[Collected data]
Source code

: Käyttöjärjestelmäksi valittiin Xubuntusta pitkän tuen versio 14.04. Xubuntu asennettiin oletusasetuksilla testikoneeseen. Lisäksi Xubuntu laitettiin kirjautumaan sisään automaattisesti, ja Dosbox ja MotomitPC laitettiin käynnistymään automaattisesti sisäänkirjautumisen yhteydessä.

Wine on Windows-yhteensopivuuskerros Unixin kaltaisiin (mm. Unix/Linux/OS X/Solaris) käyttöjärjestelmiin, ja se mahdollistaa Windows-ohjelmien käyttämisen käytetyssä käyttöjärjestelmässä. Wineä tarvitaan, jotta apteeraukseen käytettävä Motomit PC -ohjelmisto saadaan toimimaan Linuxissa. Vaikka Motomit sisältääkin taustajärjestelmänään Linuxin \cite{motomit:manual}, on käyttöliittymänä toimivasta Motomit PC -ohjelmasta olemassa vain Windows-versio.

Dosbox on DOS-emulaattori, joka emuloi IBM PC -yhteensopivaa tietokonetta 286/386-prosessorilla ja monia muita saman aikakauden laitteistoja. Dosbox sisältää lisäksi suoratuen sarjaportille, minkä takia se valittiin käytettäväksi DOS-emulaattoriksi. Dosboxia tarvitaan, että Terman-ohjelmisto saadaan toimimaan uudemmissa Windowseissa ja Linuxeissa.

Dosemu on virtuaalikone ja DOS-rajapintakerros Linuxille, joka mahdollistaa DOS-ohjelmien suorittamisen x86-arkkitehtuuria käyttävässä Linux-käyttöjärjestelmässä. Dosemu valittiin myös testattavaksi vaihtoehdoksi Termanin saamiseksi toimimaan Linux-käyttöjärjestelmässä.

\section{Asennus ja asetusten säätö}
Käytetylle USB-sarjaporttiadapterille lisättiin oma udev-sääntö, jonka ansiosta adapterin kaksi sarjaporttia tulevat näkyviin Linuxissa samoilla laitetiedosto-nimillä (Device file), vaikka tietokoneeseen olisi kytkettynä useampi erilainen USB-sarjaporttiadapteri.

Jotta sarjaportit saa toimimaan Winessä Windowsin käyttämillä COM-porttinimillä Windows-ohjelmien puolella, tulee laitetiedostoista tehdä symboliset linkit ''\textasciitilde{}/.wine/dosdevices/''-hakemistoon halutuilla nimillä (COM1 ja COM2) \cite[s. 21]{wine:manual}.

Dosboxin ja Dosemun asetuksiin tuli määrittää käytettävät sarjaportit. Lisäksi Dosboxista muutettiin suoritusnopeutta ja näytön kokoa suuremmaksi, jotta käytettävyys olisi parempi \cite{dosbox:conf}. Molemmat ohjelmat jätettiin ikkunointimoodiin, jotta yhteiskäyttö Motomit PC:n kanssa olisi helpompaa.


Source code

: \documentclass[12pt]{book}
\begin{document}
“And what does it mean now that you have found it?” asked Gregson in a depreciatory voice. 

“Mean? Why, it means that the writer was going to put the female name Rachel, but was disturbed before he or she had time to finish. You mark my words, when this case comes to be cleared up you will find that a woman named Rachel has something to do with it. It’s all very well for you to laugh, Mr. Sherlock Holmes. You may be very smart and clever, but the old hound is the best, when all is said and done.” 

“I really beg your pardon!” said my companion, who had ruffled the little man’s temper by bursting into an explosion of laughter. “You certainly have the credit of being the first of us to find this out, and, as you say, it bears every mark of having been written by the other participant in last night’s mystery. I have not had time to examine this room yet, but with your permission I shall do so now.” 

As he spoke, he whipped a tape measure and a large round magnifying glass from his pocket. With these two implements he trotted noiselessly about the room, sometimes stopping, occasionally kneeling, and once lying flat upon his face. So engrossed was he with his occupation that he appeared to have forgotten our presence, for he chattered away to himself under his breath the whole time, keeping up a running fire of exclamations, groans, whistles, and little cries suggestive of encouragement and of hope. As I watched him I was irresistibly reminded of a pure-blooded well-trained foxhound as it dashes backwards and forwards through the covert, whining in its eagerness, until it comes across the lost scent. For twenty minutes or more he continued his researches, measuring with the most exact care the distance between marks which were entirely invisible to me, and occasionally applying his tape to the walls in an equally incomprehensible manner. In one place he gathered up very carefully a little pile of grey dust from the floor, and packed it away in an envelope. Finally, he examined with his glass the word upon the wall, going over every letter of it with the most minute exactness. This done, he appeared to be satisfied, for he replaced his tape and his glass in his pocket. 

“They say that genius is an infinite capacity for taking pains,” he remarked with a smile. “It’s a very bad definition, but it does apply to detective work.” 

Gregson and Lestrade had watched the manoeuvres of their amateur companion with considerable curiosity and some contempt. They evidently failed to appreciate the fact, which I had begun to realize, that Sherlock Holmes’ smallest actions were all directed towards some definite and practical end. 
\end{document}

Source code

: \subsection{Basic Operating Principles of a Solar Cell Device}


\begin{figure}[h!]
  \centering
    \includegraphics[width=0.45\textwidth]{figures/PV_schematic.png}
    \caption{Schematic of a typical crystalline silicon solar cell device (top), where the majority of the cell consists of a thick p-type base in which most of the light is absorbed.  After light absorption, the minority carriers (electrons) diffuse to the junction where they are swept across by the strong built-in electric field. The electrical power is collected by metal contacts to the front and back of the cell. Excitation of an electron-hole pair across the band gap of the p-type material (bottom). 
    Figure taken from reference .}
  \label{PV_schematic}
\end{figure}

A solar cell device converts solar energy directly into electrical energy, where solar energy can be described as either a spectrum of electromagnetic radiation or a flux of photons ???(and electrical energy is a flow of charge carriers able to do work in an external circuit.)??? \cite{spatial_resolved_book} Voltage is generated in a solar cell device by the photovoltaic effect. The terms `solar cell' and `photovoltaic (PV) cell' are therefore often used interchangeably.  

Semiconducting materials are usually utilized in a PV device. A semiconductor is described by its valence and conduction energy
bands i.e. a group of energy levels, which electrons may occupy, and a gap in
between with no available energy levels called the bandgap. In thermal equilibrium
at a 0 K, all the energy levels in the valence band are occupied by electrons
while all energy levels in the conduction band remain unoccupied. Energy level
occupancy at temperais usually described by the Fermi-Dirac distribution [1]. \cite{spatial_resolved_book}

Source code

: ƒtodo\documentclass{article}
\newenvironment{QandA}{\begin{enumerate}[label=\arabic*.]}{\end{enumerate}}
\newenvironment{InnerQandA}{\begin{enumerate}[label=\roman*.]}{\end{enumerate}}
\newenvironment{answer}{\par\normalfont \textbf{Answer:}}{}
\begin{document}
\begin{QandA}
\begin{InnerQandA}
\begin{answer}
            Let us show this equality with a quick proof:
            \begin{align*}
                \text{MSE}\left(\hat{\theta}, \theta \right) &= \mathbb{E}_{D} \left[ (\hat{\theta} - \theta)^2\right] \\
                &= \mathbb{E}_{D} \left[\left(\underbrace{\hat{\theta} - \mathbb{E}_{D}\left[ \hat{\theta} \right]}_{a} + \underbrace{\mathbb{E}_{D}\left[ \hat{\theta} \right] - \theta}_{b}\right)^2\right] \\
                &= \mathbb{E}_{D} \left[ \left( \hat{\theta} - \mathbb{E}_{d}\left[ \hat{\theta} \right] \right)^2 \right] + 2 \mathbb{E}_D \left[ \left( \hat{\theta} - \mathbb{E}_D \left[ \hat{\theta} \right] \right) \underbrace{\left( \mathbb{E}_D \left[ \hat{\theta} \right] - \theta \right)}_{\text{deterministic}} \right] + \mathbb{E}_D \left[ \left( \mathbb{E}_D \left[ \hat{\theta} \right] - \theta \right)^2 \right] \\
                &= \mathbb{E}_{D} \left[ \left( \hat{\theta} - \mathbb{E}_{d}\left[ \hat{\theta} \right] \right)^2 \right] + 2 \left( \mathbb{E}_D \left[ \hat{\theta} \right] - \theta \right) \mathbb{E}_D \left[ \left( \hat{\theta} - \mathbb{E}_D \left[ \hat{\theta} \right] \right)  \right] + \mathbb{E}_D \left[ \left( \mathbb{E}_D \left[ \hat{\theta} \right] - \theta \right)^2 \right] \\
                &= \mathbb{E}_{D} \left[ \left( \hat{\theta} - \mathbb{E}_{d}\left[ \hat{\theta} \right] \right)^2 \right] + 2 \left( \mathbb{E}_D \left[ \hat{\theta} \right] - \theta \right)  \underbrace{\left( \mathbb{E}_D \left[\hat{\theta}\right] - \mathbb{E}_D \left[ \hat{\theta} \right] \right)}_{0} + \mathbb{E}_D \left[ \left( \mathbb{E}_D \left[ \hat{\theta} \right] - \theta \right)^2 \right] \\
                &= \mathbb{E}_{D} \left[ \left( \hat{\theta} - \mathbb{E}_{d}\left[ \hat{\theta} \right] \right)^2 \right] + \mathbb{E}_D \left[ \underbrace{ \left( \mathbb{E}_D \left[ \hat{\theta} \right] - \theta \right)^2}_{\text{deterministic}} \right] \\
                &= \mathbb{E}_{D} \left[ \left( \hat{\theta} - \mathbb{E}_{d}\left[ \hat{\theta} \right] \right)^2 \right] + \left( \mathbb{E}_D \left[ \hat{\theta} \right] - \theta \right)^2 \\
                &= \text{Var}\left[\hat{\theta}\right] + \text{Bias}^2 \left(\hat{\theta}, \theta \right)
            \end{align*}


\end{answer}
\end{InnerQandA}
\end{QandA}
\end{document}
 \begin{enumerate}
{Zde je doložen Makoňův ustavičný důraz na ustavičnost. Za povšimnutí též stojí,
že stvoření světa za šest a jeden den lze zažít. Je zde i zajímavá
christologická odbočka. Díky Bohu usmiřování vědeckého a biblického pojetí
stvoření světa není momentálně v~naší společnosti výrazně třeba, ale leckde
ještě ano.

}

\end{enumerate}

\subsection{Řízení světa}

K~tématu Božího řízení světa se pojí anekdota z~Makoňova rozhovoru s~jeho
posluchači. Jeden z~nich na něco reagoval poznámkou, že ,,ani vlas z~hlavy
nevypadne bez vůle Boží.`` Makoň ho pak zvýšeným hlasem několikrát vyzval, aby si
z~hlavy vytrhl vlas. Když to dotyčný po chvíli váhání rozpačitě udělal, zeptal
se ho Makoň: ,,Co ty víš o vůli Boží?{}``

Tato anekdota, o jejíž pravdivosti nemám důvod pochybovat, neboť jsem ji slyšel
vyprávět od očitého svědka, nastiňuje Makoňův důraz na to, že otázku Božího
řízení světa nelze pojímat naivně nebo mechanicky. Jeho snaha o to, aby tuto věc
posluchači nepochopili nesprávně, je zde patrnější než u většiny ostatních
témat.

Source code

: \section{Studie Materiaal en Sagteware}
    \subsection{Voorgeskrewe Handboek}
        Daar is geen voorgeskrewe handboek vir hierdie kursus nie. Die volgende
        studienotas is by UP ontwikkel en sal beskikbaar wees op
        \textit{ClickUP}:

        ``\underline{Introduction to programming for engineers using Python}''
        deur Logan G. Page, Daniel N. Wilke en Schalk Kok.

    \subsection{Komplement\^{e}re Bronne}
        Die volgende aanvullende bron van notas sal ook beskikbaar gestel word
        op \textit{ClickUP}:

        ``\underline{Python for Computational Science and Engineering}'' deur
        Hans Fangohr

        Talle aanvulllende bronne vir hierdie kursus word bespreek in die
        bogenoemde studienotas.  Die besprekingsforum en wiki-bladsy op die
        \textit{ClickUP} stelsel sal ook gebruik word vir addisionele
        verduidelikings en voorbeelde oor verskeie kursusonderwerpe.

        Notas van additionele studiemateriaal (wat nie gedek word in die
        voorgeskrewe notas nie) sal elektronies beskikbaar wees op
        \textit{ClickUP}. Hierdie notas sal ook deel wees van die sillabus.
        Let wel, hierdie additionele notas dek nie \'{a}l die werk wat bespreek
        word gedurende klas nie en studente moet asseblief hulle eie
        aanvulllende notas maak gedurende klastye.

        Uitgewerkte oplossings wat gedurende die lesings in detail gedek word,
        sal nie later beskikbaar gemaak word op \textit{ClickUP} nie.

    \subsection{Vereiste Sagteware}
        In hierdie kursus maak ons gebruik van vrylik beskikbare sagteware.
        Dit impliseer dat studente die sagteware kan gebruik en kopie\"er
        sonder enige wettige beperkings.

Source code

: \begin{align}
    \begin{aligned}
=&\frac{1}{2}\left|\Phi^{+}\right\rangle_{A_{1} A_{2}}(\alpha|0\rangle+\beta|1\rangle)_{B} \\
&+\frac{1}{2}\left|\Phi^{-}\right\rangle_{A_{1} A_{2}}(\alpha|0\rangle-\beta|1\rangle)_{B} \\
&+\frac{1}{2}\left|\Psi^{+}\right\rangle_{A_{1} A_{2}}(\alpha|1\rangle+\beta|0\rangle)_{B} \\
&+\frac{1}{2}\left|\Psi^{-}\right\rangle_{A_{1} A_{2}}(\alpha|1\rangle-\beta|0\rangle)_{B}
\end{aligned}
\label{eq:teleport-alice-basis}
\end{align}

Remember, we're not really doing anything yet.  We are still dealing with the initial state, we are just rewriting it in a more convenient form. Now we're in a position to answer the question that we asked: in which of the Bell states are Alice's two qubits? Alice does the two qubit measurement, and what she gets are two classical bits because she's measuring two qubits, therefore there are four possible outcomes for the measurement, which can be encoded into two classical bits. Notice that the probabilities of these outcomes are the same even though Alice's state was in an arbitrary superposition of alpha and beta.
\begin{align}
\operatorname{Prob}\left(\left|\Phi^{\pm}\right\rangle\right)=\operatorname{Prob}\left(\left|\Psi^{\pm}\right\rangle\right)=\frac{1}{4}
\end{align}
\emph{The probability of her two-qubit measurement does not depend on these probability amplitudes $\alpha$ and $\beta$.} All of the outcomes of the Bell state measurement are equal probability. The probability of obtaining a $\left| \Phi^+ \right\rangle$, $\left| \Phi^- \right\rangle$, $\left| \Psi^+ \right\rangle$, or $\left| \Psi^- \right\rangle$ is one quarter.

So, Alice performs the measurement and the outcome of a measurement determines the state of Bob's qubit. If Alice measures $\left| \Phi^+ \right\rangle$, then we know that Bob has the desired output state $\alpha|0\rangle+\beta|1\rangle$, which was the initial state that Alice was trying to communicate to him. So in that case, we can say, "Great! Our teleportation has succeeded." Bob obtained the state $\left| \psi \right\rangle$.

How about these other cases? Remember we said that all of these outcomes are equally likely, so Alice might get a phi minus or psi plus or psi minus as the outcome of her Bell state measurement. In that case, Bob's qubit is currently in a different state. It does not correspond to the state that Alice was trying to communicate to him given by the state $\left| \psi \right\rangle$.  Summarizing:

- _Your goal_: Print again the lines of the entries above that fall between the line holding "Notas van additionele" and the line holding "In hierdie kursus", inclusive, exactly as they stand.

- _Final answer_:
        Notas van additionele studiemateriaal (wat nie gedek word in die
        voorgeskrewe notas nie) sal elektronies beskikbaar wees op
        \textit{ClickUP}. Hierdie notas sal ook deel wees van die sillabus.
        Let wel, hierdie additionele notas dek nie \'{a}l die werk wat bespreek
        word gedurende klas nie en studente moet asseblief hulle eie
        aanvulllende notas maak gedurende klastye.

        Uitgewerkte oplossings wat gedurende die lesings in detail gedek word,
        sal nie later beskikbaar gemaak word op \textit{ClickUP} nie.

    \subsection{Vereiste Sagteware}
        In hierdie kursus maak ons gebruik van vrylik beskikbare sagteware.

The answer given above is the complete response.